Task directions:
Which lines of the entries contain the string "Indonesian"? Copy each of them.

(Saved data entries)
● ● ● ●

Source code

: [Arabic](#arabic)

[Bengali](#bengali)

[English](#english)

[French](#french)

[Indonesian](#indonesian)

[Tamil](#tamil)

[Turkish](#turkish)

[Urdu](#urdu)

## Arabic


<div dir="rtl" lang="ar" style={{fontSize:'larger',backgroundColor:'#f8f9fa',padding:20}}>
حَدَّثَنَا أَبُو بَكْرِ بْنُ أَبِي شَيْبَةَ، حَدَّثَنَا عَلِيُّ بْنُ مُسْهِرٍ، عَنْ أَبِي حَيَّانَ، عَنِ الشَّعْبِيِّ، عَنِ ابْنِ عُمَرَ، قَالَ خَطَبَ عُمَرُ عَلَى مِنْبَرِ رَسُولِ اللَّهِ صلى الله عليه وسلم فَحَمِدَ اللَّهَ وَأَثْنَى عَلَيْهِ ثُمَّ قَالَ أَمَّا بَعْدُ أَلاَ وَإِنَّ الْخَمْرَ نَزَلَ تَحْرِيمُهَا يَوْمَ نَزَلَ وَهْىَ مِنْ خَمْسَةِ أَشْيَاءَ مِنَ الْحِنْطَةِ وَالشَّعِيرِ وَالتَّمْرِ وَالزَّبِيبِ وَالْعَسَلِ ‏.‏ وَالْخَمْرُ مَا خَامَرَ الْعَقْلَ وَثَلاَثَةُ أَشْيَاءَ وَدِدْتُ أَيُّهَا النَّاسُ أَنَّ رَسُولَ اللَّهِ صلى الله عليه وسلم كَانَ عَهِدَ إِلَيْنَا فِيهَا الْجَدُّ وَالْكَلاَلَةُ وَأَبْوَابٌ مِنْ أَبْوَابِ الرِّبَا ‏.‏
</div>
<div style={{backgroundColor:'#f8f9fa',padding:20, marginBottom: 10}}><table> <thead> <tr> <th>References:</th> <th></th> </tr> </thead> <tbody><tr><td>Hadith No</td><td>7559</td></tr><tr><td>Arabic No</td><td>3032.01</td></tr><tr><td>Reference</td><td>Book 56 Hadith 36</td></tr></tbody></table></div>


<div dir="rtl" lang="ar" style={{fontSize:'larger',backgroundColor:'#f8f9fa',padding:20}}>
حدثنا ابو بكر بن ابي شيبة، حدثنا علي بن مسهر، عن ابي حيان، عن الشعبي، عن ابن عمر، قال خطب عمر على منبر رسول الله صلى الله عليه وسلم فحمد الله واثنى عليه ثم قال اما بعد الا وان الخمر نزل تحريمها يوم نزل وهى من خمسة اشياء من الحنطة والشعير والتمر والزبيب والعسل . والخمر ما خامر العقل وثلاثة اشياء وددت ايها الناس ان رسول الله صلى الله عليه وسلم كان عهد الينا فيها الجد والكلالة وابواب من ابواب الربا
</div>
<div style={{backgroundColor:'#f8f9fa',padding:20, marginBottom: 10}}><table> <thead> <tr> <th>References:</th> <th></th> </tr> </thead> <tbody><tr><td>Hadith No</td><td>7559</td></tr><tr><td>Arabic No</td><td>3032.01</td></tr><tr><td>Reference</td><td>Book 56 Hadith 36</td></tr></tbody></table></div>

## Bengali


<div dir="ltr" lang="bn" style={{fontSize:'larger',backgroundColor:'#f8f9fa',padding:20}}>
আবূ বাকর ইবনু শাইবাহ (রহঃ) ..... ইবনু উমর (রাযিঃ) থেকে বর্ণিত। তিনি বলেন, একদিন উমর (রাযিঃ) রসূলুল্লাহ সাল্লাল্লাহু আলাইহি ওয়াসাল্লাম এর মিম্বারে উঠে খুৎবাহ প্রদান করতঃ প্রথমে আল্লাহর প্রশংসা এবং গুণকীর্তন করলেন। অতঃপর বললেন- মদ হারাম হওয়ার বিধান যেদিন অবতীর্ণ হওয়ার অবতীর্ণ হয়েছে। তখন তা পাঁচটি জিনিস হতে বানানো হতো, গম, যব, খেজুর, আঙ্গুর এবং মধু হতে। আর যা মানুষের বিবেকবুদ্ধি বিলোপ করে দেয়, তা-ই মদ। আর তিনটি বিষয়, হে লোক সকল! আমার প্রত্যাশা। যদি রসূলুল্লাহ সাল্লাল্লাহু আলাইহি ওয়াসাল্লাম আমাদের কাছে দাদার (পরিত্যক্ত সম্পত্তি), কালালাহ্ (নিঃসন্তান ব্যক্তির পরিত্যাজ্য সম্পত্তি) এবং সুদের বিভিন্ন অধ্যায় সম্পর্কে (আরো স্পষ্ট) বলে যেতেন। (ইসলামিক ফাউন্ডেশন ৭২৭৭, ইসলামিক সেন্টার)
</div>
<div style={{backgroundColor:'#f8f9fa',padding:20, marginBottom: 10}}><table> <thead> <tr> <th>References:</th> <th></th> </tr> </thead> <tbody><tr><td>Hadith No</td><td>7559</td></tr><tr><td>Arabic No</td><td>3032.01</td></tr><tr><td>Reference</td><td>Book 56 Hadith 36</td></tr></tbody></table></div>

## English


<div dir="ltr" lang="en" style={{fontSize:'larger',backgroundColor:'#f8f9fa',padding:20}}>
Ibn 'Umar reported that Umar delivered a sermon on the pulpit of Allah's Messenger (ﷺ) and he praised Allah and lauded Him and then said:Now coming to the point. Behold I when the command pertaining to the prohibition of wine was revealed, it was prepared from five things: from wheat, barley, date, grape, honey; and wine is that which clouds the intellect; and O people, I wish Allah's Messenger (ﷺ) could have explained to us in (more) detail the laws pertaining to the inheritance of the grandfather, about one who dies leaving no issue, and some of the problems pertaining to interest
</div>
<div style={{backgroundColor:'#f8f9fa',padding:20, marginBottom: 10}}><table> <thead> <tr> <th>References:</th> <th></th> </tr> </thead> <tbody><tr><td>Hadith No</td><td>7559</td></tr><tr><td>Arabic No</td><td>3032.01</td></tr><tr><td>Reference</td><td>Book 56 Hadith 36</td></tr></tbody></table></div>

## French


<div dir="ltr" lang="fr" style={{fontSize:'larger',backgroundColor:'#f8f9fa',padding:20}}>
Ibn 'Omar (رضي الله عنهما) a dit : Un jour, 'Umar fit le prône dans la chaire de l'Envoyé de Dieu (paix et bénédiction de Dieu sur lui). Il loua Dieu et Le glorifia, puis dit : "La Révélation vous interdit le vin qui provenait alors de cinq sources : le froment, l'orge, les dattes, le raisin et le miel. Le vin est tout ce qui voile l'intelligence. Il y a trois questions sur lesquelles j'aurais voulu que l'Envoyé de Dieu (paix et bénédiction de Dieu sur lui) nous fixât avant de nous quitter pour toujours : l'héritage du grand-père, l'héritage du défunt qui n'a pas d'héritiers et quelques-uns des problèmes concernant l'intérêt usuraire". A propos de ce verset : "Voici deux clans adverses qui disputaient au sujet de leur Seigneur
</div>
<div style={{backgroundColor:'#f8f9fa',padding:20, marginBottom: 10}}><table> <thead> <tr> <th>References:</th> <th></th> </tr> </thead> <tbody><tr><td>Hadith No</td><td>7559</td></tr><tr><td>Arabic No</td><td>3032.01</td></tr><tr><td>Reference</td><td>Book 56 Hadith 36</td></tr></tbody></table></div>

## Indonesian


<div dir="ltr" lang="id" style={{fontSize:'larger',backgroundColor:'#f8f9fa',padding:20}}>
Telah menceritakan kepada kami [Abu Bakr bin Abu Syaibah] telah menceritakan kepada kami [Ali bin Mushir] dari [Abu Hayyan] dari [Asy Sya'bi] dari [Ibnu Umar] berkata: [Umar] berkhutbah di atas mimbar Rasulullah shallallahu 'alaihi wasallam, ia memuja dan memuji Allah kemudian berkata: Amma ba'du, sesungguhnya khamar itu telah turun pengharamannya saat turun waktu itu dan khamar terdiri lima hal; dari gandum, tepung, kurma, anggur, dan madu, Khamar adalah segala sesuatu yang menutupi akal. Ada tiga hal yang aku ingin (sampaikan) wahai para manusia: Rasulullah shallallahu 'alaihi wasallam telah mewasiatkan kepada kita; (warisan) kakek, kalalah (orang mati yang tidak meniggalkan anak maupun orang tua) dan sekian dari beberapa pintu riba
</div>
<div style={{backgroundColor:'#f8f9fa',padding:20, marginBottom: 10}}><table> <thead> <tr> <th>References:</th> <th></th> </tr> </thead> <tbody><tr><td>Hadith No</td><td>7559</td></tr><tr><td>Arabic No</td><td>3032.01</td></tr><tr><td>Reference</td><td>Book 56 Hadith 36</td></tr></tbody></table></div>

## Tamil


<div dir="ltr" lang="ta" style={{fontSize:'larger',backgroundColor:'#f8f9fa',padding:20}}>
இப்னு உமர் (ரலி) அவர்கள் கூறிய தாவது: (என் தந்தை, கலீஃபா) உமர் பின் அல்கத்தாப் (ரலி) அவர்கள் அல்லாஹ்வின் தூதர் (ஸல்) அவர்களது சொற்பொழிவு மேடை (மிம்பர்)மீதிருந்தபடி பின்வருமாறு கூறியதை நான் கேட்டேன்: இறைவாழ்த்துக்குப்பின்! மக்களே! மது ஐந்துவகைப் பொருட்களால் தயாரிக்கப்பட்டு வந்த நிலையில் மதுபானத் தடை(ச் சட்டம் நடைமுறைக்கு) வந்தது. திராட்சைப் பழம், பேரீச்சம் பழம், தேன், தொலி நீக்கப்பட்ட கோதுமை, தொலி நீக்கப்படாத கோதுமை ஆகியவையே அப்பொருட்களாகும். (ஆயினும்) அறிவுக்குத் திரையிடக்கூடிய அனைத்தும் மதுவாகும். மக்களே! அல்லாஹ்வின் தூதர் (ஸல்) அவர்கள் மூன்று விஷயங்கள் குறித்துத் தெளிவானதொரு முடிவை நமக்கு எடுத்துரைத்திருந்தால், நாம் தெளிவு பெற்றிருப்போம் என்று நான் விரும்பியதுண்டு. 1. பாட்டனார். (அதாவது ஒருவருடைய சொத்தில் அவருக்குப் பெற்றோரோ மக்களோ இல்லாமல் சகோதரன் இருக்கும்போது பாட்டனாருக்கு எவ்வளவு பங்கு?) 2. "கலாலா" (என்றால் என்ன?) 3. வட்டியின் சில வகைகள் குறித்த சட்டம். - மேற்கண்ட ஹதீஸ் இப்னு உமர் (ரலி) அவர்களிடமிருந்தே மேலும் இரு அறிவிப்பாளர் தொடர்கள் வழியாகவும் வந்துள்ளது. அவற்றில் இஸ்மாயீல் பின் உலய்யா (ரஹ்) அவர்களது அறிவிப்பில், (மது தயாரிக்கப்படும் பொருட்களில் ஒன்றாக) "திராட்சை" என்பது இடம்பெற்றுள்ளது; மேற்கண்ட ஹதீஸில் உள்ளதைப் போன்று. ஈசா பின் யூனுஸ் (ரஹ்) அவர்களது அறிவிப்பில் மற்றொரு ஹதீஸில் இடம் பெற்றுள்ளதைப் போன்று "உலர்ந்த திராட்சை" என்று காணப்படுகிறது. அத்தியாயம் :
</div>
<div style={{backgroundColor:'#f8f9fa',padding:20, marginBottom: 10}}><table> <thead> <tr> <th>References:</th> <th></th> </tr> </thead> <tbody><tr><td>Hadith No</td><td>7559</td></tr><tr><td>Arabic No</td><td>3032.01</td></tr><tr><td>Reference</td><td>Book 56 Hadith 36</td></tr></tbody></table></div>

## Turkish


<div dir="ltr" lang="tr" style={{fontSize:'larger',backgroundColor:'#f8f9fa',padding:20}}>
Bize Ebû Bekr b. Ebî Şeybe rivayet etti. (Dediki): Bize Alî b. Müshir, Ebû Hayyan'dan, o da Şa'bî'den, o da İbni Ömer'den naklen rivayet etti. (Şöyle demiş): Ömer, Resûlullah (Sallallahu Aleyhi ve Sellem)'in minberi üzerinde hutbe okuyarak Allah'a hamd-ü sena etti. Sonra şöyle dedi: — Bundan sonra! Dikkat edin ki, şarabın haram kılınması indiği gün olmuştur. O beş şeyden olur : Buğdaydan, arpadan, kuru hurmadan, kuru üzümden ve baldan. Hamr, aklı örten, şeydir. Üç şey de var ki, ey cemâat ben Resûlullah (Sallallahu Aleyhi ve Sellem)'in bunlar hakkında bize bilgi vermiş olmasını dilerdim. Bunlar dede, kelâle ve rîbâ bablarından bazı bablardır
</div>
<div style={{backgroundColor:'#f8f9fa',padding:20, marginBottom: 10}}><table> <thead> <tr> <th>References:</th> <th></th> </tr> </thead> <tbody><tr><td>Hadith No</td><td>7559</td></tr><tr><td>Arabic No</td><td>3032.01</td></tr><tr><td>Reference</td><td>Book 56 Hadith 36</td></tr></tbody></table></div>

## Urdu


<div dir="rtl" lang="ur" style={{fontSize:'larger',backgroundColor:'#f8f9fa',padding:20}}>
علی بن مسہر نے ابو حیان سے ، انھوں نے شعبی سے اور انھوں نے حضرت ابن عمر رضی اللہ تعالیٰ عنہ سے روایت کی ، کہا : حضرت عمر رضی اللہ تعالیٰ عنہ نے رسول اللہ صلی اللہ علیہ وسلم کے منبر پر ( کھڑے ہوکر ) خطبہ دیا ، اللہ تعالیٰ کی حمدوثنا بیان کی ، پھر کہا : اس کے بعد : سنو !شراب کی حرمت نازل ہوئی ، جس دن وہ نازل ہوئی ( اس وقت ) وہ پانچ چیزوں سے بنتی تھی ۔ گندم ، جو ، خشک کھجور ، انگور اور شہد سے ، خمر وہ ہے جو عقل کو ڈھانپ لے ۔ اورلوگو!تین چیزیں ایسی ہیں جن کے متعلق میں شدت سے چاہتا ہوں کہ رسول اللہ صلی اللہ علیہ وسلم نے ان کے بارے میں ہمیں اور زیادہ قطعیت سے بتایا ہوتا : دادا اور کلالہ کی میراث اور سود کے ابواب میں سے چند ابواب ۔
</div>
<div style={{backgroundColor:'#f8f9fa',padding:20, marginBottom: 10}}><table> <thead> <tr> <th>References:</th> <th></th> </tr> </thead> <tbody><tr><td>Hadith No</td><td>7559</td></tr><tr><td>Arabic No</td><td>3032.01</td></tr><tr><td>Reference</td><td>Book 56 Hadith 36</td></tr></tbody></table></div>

● ● ● ●

Solution for this exercise:
[Indonesian](#indonesian)
## Indonesian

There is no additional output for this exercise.